Monday, June 06, 2011

Vouchercare Is Not Medicare

Paul Krugman has a column in the New York Times that looks at the reality of the GOP proposal to "reform" Medicare. It seems the GOP extremists are growing increasingly testy over news reports that accurately describe what would really happen to Medicare - a program relied on by countless senior citizens. I'm not saying that reforms to the program are not need. What I am saying is that it would be nice if members of the GOP had the balls to tell the truth about what their proposal would mean for so many of the elderly - and their families who will have to take up the financial slack that would hit their family members. Sadly, honest and the GOP seem to be increasingly mutually exclusive - I guess they think they are like the Christianists who have deleted the Commandment against lying from the Ten Commandments. Here are some column highlights:
*
What’s in a name? A lot, the National Republican Congressional Committee obviously believes. Last week, the committee sent a letter demanding that a TV station stop running an ad declaring that the House Republican budget plan would “end Medicare.” This, the letter insisted, was a false claim . . .
*
Comcast, the station’s owner, rejected the demand — and rightly so. For Republicans are indeed seeking to dismantle Medicare as we know it, replacing it with a much worse program.
*
I’m seeing many attempts to shout down anyone making this obvious point, and not just from Republican politicians. For some reason, many commentators seem to believe that accurately describing what the G.O.P. is actually proposing amounts to demagoguery. But there’s nothing demagogic about telling the truth.
*
[Y]ou can name the new program Medicare, but it’s an entirely different program — call it Vouchercare — that would offer nothing like the coverage that the elderly now receive. (Republicans get huffy when you call their plan a voucher scheme, but that’s exactly what it is.)
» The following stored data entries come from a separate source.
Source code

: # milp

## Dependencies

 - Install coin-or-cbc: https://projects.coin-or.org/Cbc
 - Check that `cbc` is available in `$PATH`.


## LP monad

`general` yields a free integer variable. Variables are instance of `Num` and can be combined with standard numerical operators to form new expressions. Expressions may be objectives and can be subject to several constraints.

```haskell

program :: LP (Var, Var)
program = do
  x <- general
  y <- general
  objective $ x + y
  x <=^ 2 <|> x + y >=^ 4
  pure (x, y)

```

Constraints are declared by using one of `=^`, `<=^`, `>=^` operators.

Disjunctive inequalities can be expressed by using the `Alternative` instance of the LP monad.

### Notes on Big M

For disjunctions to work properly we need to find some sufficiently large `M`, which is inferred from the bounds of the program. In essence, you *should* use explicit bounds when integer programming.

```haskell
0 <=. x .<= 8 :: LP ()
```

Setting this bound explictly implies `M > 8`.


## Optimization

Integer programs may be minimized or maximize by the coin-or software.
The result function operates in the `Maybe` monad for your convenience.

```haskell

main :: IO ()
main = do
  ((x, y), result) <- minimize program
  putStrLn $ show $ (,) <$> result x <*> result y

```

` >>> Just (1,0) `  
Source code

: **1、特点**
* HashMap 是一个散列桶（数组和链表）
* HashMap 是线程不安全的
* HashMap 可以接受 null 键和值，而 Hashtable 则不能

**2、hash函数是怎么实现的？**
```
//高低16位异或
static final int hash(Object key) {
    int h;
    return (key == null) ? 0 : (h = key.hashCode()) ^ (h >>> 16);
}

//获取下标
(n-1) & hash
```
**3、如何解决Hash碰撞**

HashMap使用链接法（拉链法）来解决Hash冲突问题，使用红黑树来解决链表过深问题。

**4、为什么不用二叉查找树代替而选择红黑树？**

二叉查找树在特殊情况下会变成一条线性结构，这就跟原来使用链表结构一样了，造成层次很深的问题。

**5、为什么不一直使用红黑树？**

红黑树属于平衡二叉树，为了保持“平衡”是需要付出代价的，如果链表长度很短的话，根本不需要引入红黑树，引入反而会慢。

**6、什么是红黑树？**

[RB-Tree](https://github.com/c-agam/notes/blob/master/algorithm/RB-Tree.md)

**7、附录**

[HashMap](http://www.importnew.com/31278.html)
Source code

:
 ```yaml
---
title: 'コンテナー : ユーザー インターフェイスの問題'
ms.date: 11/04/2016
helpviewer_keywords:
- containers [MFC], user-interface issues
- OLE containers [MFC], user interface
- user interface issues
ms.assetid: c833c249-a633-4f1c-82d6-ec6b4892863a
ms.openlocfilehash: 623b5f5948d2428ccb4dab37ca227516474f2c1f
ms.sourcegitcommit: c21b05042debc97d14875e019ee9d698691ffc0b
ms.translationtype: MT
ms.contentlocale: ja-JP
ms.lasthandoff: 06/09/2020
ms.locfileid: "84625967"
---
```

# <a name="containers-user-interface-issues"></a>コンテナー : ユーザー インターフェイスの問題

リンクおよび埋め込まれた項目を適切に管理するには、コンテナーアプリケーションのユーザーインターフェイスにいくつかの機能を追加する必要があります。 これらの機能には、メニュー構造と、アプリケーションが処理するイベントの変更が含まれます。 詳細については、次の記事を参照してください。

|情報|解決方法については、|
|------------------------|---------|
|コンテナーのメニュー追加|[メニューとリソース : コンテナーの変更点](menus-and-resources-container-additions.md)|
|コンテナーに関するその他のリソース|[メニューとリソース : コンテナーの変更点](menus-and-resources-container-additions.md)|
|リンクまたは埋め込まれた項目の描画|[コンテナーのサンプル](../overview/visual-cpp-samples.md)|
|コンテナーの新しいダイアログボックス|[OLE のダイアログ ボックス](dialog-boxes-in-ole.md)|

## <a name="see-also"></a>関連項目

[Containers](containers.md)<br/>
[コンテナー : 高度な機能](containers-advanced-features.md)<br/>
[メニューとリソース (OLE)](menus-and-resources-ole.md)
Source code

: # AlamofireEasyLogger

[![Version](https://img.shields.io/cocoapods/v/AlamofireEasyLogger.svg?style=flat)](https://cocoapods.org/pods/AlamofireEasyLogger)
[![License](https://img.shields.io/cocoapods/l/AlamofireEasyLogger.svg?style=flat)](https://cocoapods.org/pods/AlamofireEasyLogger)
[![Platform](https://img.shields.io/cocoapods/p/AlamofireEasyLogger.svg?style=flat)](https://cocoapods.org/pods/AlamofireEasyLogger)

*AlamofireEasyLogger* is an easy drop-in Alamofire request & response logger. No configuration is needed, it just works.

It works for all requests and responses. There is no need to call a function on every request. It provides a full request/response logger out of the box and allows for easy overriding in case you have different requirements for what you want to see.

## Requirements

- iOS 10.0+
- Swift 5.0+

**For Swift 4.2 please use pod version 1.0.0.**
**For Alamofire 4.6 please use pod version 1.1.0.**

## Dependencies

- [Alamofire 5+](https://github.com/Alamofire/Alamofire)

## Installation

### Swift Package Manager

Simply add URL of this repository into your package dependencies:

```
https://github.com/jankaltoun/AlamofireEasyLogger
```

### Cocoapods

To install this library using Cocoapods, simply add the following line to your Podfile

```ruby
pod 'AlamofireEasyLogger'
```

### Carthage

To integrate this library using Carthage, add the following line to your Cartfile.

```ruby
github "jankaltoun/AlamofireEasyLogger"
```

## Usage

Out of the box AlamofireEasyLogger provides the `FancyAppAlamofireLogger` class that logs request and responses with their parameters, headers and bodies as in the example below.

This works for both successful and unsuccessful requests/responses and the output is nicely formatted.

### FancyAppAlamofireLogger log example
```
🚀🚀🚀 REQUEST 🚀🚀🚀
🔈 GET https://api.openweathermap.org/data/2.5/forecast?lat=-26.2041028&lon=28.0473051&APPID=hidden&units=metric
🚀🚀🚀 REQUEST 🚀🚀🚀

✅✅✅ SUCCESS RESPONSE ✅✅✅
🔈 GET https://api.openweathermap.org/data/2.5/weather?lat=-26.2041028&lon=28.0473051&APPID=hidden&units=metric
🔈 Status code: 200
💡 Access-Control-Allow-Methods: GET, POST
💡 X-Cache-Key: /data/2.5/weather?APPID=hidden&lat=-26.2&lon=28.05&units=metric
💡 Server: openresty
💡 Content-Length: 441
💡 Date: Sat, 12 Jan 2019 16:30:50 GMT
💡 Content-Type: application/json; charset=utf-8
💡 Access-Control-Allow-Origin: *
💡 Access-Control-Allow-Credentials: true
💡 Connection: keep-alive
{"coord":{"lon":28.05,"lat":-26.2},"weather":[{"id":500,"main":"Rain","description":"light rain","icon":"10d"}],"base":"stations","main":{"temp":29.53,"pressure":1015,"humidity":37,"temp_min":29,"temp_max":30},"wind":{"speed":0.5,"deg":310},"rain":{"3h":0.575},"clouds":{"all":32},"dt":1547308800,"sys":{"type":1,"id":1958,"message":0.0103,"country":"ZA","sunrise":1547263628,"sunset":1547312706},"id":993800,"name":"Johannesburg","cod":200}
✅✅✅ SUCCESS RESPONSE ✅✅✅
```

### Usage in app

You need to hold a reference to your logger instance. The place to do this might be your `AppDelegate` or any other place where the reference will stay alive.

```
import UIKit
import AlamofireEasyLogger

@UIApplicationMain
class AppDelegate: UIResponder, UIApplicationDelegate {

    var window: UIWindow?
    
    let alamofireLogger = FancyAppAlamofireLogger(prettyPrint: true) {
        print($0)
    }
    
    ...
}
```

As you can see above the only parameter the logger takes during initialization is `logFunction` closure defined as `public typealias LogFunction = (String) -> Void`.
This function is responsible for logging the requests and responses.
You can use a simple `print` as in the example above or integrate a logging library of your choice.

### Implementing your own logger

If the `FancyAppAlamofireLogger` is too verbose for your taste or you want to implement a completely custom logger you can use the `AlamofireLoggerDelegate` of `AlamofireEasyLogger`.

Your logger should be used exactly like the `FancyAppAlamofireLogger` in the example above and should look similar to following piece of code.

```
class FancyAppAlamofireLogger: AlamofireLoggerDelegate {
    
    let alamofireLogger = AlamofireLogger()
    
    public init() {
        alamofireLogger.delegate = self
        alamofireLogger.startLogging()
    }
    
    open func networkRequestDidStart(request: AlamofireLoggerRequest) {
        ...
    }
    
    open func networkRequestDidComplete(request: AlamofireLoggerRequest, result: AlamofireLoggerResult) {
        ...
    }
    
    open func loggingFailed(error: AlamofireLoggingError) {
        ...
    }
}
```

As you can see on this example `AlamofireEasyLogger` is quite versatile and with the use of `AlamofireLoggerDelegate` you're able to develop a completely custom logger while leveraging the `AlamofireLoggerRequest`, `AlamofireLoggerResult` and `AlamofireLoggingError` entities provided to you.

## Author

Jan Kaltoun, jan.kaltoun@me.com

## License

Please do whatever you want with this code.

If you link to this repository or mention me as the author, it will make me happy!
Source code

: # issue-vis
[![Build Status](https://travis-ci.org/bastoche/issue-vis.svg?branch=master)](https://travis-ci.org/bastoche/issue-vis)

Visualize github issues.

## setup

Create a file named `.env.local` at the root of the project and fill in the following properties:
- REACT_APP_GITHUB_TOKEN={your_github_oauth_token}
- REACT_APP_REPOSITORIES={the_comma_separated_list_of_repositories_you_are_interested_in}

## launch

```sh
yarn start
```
Medicare is a government-run insurance system that directly pays health-care providers. Vouchercare would cut checks to insurance companies instead. Specifically, the program would pay a fixed amount toward private health insurance — higher for the poor, lower for the rich, but not varying at all with the actual level of premiums. If you couldn’t afford a policy adequate for your needs, even with the voucher, that would be your problem.
*
And most seniors wouldn’t be able to afford adequate coverage. A Congressional Budget Office analysis found that to get coverage equivalent to what they have now, older Americans would have to pay vastly more out of pocket under the Paul Ryan plan . . . the typical senior would end up paying around $6,000 more out of pocket in the plan’s first year of operation.
*
Vouchercare, by contrast, would simply hand out vouchers of a fixed size, regardless of the actual cost of insurance. And these vouchers would be grossly inadequate.
*
Yes, Medicare has to get serious about cost control; it has to start saying no to expensive procedures with little or no medical benefits, it has to change the way it pays doctors and hospitals, and so on. . . . . But with these changes it should be entirely possible to maintain a system that provides all older Americans with guaranteed essential health care.
*
Canadian Medicare, then, looks sustainable; why can’t we do the same thing here? Well, you know the answer in the case of the Republicans: They don’t want to make Medicare sustainable, they want to destroy it under the guise of saving it.